J’ai brisé un mythe, je pense avoir gagné ma journée. Et pourtant je vous assure, j’aime bien ce conte. Je l’ai lu ou vu sous diverses formes, certaines intelligemment construites, d’autres très mièvres, pourtant je ne m’en lasse pas. Et, même si son but de départ n’est pas très glorieux, il est aussi ce que l’on a voulu le faire devenir par la suite, à savoir qu’il nous pousse quand même vers moins de superficialité.
Pour cette fois je vais m’intéresser au film de Christophe Gans sorti en 2014.

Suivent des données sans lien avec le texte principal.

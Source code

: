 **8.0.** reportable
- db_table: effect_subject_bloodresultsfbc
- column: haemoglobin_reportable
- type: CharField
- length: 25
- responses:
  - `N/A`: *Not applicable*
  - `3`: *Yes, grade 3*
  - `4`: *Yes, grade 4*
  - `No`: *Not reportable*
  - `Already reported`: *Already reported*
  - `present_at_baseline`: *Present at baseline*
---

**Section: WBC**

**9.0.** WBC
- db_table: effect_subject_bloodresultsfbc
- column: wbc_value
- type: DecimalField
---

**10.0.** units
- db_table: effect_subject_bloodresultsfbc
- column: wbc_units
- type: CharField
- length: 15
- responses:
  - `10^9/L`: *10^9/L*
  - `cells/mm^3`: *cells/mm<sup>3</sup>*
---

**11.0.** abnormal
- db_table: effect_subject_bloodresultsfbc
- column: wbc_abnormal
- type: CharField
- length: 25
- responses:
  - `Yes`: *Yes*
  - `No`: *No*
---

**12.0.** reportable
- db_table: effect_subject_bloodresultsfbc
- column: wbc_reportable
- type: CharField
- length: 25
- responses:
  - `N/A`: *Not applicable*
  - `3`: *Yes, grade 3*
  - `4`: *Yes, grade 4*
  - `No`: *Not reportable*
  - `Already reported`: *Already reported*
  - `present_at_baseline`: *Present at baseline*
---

Quand j’étais petite, j’avais, entre autres versions, un album illustré de La Belle et la Bête que le début de ce film m’a beaucoup rappelé. Cela m’a mise mal à l’aise jusqu’à ce que je le comprenne.
Puis, le film se détache progressivement de l’histoire originelle, ce qui me laisse plutôt mitigée. Visuellement, cela reste joli, un peu trop même. On a parfois l’impression que l’esthétique prime, que l’histoire n’est qu’accessoire et assujettie à la volonté de créer de belles images. Pour ma part, je pense que cela devrait être l’inverse.
Et cette obsession de l’esthétisme alourdit le tout car ce film est long, trèèèèès looooooong quand on passe beaucoup de temps à regarder Belle, affublée d’une de ses nombreuses robes de princesse, avancer dans des décors grandioses, avec des bestioles animées qui ne servent absolument à rien. Oui Belle, moi aussi j’aime mettre des robes de bal et me coiffer comme si j’allais me marier pour me promener dans la cambrousse… Je sais, c’est un conte de fée, il faut de jolies robes, mais bon, honnêtement, rendre le tout un peu moins superficiel n’aurait pas été un mal.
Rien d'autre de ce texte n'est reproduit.